Prompt: Below are entries; work out how many of their lines hold "will", giving only that number.

Saved data entries:
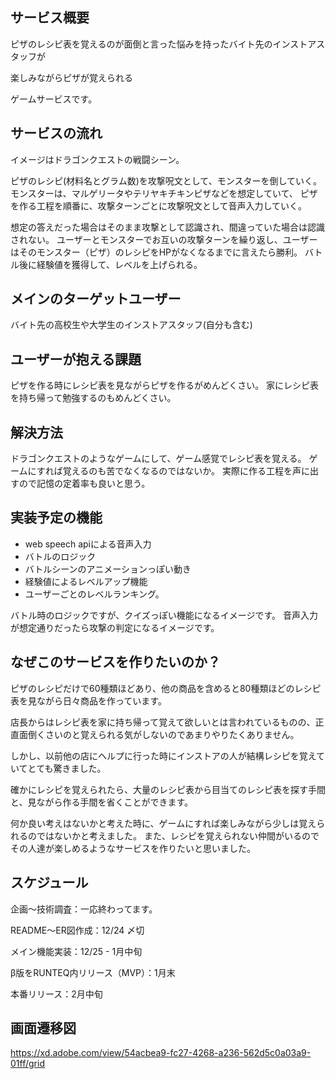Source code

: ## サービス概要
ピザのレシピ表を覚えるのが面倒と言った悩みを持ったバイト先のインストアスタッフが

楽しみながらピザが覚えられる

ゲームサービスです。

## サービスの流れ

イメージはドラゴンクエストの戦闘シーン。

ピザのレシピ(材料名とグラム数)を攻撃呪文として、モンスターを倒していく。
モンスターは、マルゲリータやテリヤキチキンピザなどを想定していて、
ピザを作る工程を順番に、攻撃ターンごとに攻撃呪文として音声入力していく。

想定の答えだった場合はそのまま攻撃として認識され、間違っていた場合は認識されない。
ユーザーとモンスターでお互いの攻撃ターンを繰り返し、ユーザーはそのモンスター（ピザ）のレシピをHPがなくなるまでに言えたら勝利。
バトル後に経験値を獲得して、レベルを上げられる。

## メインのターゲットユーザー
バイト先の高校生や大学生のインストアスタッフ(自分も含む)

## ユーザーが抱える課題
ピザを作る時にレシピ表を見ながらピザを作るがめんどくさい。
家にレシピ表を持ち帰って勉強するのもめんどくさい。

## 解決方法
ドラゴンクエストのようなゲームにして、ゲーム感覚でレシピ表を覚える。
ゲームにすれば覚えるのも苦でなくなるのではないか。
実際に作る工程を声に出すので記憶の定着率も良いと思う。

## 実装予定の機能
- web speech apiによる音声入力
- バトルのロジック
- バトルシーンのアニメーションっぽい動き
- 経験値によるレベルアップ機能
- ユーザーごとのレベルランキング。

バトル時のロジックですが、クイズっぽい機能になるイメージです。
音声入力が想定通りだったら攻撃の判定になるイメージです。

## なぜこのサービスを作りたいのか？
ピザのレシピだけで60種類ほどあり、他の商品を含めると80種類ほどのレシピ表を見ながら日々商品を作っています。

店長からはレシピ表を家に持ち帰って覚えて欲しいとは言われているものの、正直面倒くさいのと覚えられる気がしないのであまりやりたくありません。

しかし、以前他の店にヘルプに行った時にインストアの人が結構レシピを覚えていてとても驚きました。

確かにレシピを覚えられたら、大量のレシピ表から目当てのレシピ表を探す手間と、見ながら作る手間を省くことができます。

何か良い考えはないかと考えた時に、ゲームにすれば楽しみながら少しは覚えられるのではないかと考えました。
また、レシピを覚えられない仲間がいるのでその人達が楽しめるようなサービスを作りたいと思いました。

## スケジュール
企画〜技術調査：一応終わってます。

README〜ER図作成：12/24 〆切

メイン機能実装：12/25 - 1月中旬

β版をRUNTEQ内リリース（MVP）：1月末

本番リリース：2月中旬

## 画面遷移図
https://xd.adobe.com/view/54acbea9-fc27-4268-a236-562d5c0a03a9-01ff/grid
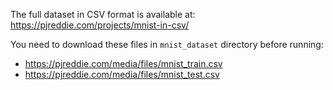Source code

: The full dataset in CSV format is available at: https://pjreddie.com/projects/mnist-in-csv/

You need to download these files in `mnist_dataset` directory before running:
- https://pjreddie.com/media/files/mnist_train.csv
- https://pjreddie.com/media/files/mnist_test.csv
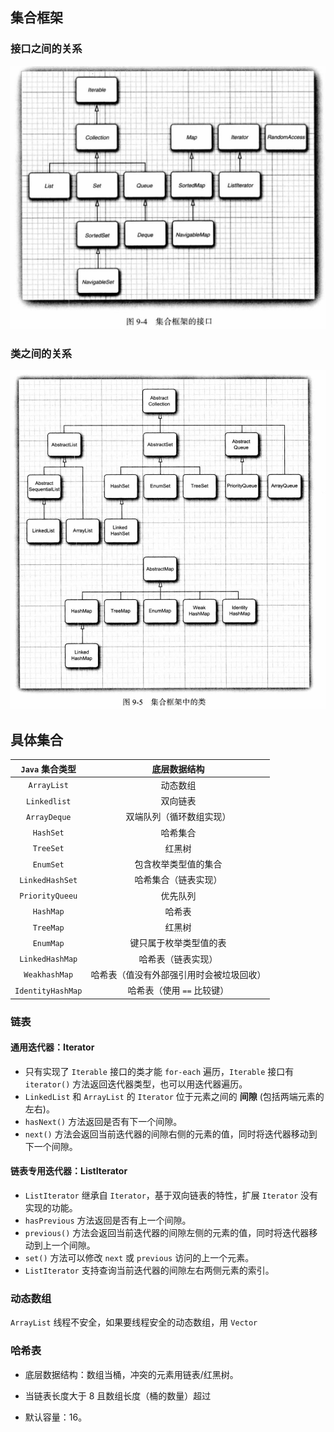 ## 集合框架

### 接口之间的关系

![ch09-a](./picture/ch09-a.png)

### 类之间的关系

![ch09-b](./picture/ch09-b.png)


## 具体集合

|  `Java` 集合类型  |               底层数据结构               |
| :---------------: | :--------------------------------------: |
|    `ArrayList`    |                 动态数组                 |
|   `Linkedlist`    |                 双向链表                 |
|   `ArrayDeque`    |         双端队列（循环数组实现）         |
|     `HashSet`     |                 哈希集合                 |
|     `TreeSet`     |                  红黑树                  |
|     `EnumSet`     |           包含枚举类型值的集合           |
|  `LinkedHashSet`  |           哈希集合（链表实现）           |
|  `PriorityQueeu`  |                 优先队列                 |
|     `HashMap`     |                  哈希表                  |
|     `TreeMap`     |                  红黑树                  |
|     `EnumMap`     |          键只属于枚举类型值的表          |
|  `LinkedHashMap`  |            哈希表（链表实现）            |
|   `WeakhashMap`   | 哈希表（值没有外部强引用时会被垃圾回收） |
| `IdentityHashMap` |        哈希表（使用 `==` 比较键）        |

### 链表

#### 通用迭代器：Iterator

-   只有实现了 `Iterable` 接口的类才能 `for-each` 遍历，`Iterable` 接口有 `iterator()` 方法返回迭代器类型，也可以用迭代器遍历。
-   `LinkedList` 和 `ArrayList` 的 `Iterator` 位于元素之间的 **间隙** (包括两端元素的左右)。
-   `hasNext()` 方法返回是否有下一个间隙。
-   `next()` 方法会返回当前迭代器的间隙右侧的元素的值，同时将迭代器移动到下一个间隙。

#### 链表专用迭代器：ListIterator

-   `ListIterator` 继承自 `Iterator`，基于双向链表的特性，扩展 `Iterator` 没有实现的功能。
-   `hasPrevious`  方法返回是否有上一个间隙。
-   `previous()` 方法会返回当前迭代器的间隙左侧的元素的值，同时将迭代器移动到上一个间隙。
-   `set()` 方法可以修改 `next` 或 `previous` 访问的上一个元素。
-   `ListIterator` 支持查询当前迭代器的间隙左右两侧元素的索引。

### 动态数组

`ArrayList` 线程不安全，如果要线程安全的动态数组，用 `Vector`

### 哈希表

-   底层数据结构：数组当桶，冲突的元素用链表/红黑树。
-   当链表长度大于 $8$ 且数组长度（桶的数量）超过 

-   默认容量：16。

==

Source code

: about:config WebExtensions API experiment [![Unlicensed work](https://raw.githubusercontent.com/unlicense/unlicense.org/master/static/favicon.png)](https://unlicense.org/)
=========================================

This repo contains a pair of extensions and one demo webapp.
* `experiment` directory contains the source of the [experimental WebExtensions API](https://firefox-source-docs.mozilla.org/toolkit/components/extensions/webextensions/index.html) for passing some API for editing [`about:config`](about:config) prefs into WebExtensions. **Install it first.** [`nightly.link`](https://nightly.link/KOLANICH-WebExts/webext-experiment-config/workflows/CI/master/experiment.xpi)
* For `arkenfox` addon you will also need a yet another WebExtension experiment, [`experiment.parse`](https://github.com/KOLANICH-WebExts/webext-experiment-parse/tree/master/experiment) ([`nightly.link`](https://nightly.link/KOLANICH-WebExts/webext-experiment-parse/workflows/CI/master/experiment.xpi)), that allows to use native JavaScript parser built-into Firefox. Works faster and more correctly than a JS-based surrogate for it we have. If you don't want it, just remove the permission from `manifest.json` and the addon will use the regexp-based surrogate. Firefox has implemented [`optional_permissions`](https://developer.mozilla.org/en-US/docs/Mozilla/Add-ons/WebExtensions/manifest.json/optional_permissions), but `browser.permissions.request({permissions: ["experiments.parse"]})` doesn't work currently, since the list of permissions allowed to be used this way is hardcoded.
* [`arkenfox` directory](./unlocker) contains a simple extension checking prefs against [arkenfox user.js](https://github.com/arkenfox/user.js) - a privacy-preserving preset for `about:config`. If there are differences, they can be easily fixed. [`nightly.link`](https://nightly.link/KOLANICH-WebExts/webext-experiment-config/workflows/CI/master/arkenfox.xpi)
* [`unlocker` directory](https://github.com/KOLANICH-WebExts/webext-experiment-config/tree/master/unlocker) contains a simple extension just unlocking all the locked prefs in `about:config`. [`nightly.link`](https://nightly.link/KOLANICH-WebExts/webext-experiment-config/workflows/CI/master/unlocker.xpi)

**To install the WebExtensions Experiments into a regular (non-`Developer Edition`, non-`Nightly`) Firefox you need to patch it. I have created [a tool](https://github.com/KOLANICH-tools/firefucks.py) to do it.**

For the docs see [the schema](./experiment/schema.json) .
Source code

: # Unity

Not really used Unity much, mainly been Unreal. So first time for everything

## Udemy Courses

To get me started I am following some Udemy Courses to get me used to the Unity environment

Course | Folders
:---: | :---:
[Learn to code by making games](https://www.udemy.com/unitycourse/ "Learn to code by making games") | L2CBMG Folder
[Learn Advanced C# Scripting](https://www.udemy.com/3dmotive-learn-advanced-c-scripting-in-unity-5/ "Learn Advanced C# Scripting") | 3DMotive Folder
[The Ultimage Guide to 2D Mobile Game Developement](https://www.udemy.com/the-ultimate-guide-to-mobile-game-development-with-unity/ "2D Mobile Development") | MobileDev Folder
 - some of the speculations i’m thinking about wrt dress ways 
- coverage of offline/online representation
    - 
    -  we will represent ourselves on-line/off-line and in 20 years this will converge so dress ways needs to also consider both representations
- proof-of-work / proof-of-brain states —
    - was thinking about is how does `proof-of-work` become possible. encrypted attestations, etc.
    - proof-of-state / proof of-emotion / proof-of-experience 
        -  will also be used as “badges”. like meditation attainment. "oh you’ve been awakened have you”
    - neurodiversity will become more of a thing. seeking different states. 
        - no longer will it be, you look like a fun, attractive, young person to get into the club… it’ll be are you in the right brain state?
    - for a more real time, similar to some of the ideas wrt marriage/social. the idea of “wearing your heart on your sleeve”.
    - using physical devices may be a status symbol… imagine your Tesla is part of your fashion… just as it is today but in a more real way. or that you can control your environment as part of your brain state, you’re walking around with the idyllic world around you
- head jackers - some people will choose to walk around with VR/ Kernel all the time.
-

Solution to the problem: 6